** Opening Available data block **

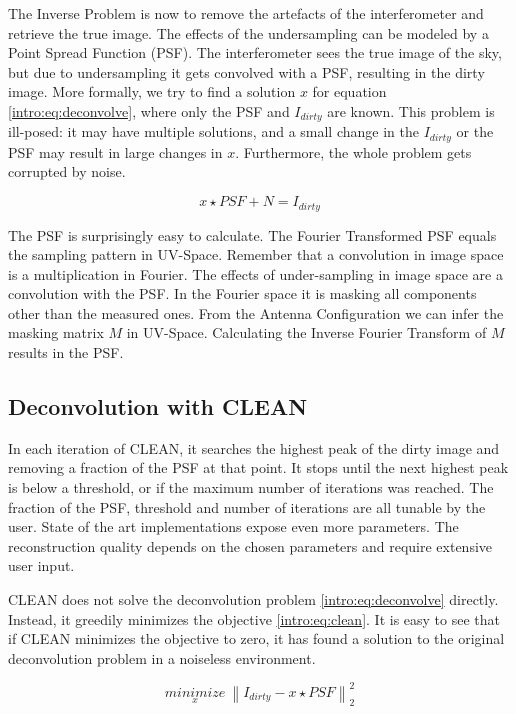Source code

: The Inverse Problem is now to remove the artefacts of the interferometer and retrieve the true image. The effects of the undersampling can be modeled by a Point Spread Function (PSF). The interferometer sees the true image of the sky, but due to undersampling it gets convolved with a PSF, resulting in the dirty image.  More formally, we try to find a solution $x$ for equation \eqref{intro:eq:deconvolve}, where only the PSF and $I_{dirty}$ are known. This problem is ill-posed: it may have multiple solutions, and a small change in the $I_{dirty}$ or the PSF may result in large changes in $x$. Furthermore, the whole problem gets corrupted by noise.

\begin{equation}\label{intro:eq:deconvolve}
x \star  PSF + N = I_{dirty} 
\end{equation}

The PSF is surprisingly easy to calculate. The Fourier Transformed PSF equals the sampling pattern in UV-Space. Remember that a convolution in image space is a multiplication in Fourier. The effects of under-sampling in image space are a convolution with the PSF. In the Fourier space it is masking all components other than the measured ones. From the Antenna Configuration we can infer the masking matrix $M$ in UV-Space. Calculating the Inverse Fourier Transform of $M$ results in the PSF.


\subsection{Deconvolution with CLEAN}
In each iteration of CLEAN, it searches the highest peak of the dirty image and removing a fraction of the PSF at that point. It stops until the next highest peak is below a threshold, or if the maximum number of iterations was reached. The fraction of the PSF, threshold and number of iterations are all tunable by the user. State of the art implementations expose even more parameters. The reconstruction quality depends on the chosen parameters and require extensive user input.

CLEAN does not solve the deconvolution problem \eqref{intro:eq:deconvolve} directly. Instead, it greedily minimizes the objective \eqref{intro:eq:clean}. It is easy to see that if CLEAN minimizes the objective to zero, it has found a solution to the original deconvolution problem in a noiseless environment.

\begin{equation}\label{intro:eq:clean}
\underset{x}{minimize} \: \left \| I_{dirty} - x \star PSF \right \|_2^2
\end{equation}

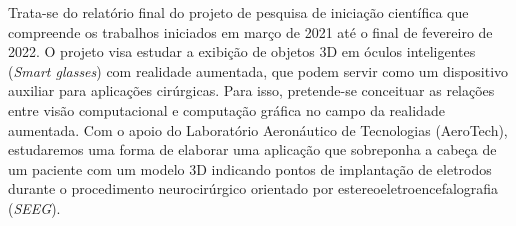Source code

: \documentclass[Portugues]{projetoFAPESP}
\begin{document}

\geraTitulo

\folhaDeRosto

\begin{resumo}

Trata-se do relatório final do projeto de pesquisa de iniciação científica que compreende os trabalhos iniciados em março de 2021 até o final de fevereiro de 2022. O projeto visa estudar a exibição de objetos 3D em óculos inteligentes (\textit{Smart glasses}) com realidade aumentada, que podem servir como um dispositivo auxiliar para aplicações cirúrgicas. Para isso, pretende-se conceituar as relações entre visão computacional e computação gráfica no campo da realidade aumentada. Com o apoio do Laboratório Aeronáutico de Tecnologias (AeroTech), estudaremos uma forma de elaborar uma aplicação que sobreponha a cabeça de um paciente com um modelo 3D indicando pontos de implantação de eletrodos durante o procedimento neurocirúrgico orientado por estereoeletroencefalografia (\textit{SEEG}). 

  
\end{resumo}

\clearpage
\tableofcontents
\thispagestyle{empty}
\clearpage










\printbibliography[heading=bibintoc, title={Referências bibliográficas} ]
\end{document}
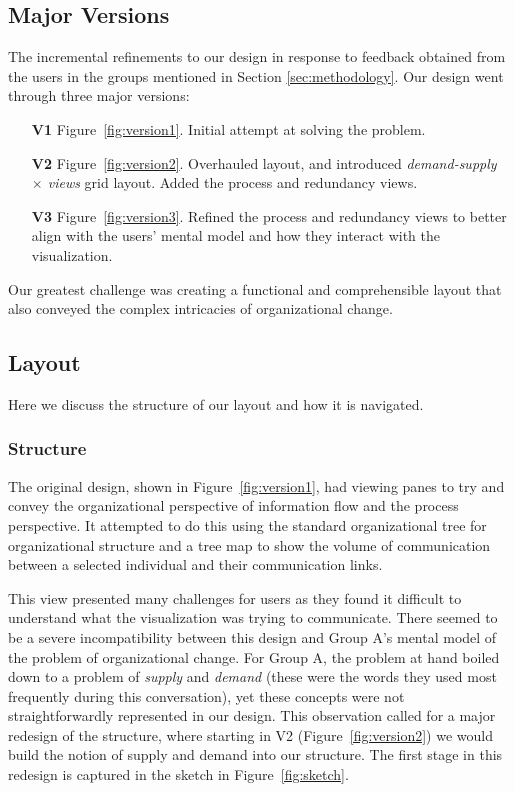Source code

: \documentclass[journal]{vgtc}                %
\begin{document}
\subsection{Major Versions}

The incremental refinements to our design in response to feedback obtained from the users in the groups mentioned in Section \ref{sec:methodology}. Our design went through three major versions:

\begin{enumerate}
\item [\textbf{V1}] Figure~\ref{fig:version1}. Initial attempt at solving the problem. 
\item [\textbf{V2}] Figure~\ref{fig:version2}. Overhauled layout, and introduced \emph{demand-supply $\times$ views} grid layout. Added the process and redundancy views.
\item [\textbf{V3}] Figure~\ref{fig:version3}. Refined the process and redundancy views to better align with the users' mental model and how they interact with the visualization.
\end{enumerate}

Our greatest challenge was creating a functional and comprehensible layout that also conveyed the complex intricacies of organizational change.

\subsection{Layout}
Here we discuss the structure of our layout and how it is navigated. 
\subsubsection{Structure}
The original design, shown in Figure~\ref{fig:version1}, had  viewing panes to try and convey the organizational perspective of information flow and the process perspective.  It attempted to do this using the standard organizational tree for organizational structure and a tree map to show the volume of communication between a selected individual and their communication links.

This view presented many challenges for users as they found it difficult to understand what the visualization was trying to communicate. There seemed to be a severe incompatibility between this design and Group A's mental model of the problem of organizational change. For Group A, the problem at hand boiled down to a problem of \emph{supply} and \emph{demand} (these were the words they used most frequently during this conversation), yet these concepts were not straightforwardly represented in our design. This observation called for a major redesign of the structure, where starting in V2 (Figure~\ref{fig:version2}) we would build the notion of supply and demand into our structure. The first stage in this redesign is captured in the sketch in Figure~\ref{fig:sketch}.
\end{document}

** Closing Available data block **

What you will do:
Copy out nothing but text: transcribe the listing exactly and skip each picture.

Output for this exercise:
Source code

: The Inverse Problem is now to remove the artefacts of the interferometer and retrieve the true image. The effects of the undersampling can be modeled by a Point Spread Function (PSF). The interferometer sees the true image of the sky, but due to undersampling it gets convolved with a PSF, resulting in the dirty image.  More formally, we try to find a solution $x$ for equation \eqref{intro:eq:deconvolve}, where only the PSF and $I_{dirty}$ are known. This problem is ill-posed: it may have multiple solutions, and a small change in the $I_{dirty}$ or the PSF may result in large changes in $x$. Furthermore, the whole problem gets corrupted by noise.

\begin{equation}\label{intro:eq:deconvolve}
x \star  PSF + N = I_{dirty} 
\end{equation}

The PSF is surprisingly easy to calculate. The Fourier Transformed PSF equals the sampling pattern in UV-Space. Remember that a convolution in image space is a multiplication in Fourier. The effects of under-sampling in image space are a convolution with the PSF. In the Fourier space it is masking all components other than the measured ones. From the Antenna Configuration we can infer the masking matrix $M$ in UV-Space. Calculating the Inverse Fourier Transform of $M$ results in the PSF.


\subsection{Deconvolution with CLEAN}
In each iteration of CLEAN, it searches the highest peak of the dirty image and removing a fraction of the PSF at that point. It stops until the next highest peak is below a threshold, or if the maximum number of iterations was reached. The fraction of the PSF, threshold and number of iterations are all tunable by the user. State of the art implementations expose even more parameters. The reconstruction quality depends on the chosen parameters and require extensive user input.

CLEAN does not solve the deconvolution problem \eqref{intro:eq:deconvolve} directly. Instead, it greedily minimizes the objective \eqref{intro:eq:clean}. It is easy to see that if CLEAN minimizes the objective to zero, it has found a solution to the original deconvolution problem in a noiseless environment.

\begin{equation}\label{intro:eq:clean}
\underset{x}{minimize} \: \left \| I_{dirty} - x \star PSF \right \|_2^2
\end{equation}

Source code

: \documentclass[Portugues]{projetoFAPESP}
\begin{document}

\geraTitulo

\folhaDeRosto

\begin{resumo}

Trata-se do relatório final do projeto de pesquisa de iniciação científica que compreende os trabalhos iniciados em março de 2021 até o final de fevereiro de 2022. O projeto visa estudar a exibição de objetos 3D em óculos inteligentes (\textit{Smart glasses}) com realidade aumentada, que podem servir como um dispositivo auxiliar para aplicações cirúrgicas. Para isso, pretende-se conceituar as relações entre visão computacional e computação gráfica no campo da realidade aumentada. Com o apoio do Laboratório Aeronáutico de Tecnologias (AeroTech), estudaremos uma forma de elaborar uma aplicação que sobreponha a cabeça de um paciente com um modelo 3D indicando pontos de implantação de eletrodos durante o procedimento neurocirúrgico orientado por estereoeletroencefalografia (\textit{SEEG}). 

  
\end{resumo}

\clearpage
\tableofcontents
\thispagestyle{empty}
\clearpage










\printbibliography[heading=bibintoc, title={Referências bibliográficas} ]
\end{document}
Source code

: \documentclass[journal]{vgtc}                %
\begin{document}
\subsection{Major Versions}

The incremental refinements to our design in response to feedback obtained from the users in the groups mentioned in Section \ref{sec:methodology}. Our design went through three major versions:

\begin{enumerate}
\item [\textbf{V1}] Figure~\ref{fig:version1}. Initial attempt at solving the problem. 
\item [\textbf{V2}] Figure~\ref{fig:version2}. Overhauled layout, and introduced \emph{demand-supply $\times$ views} grid layout. Added the process and redundancy views.
\item [\textbf{V3}] Figure~\ref{fig:version3}. Refined the process and redundancy views to better align with the users' mental model and how they interact with the visualization.
\end{enumerate}

Our greatest challenge was creating a functional and comprehensible layout that also conveyed the complex intricacies of organizational change.

\subsection{Layout}
Here we discuss the structure of our layout and how it is navigated. 
\subsubsection{Structure}
The original design, shown in Figure~\ref{fig:version1}, had  viewing panes to try and convey the organizational perspective of information flow and the process perspective.  It attempted to do this using the standard organizational tree for organizational structure and a tree map to show the volume of communication between a selected individual and their communication links.

This view presented many challenges for users as they found it difficult to understand what the visualization was trying to communicate. There seemed to be a severe incompatibility between this design and Group A's mental model of the problem of organizational change. For Group A, the problem at hand boiled down to a problem of \emph{supply} and \emph{demand} (these were the words they used most frequently during this conversation), yet these concepts were not straightforwardly represented in our design. This observation called for a major redesign of the structure, where starting in V2 (Figure~\ref{fig:version2}) we would build the notion of supply and demand into our structure. The first stage in this redesign is captured in the sketch in Figure~\ref{fig:sketch}.
\end{document}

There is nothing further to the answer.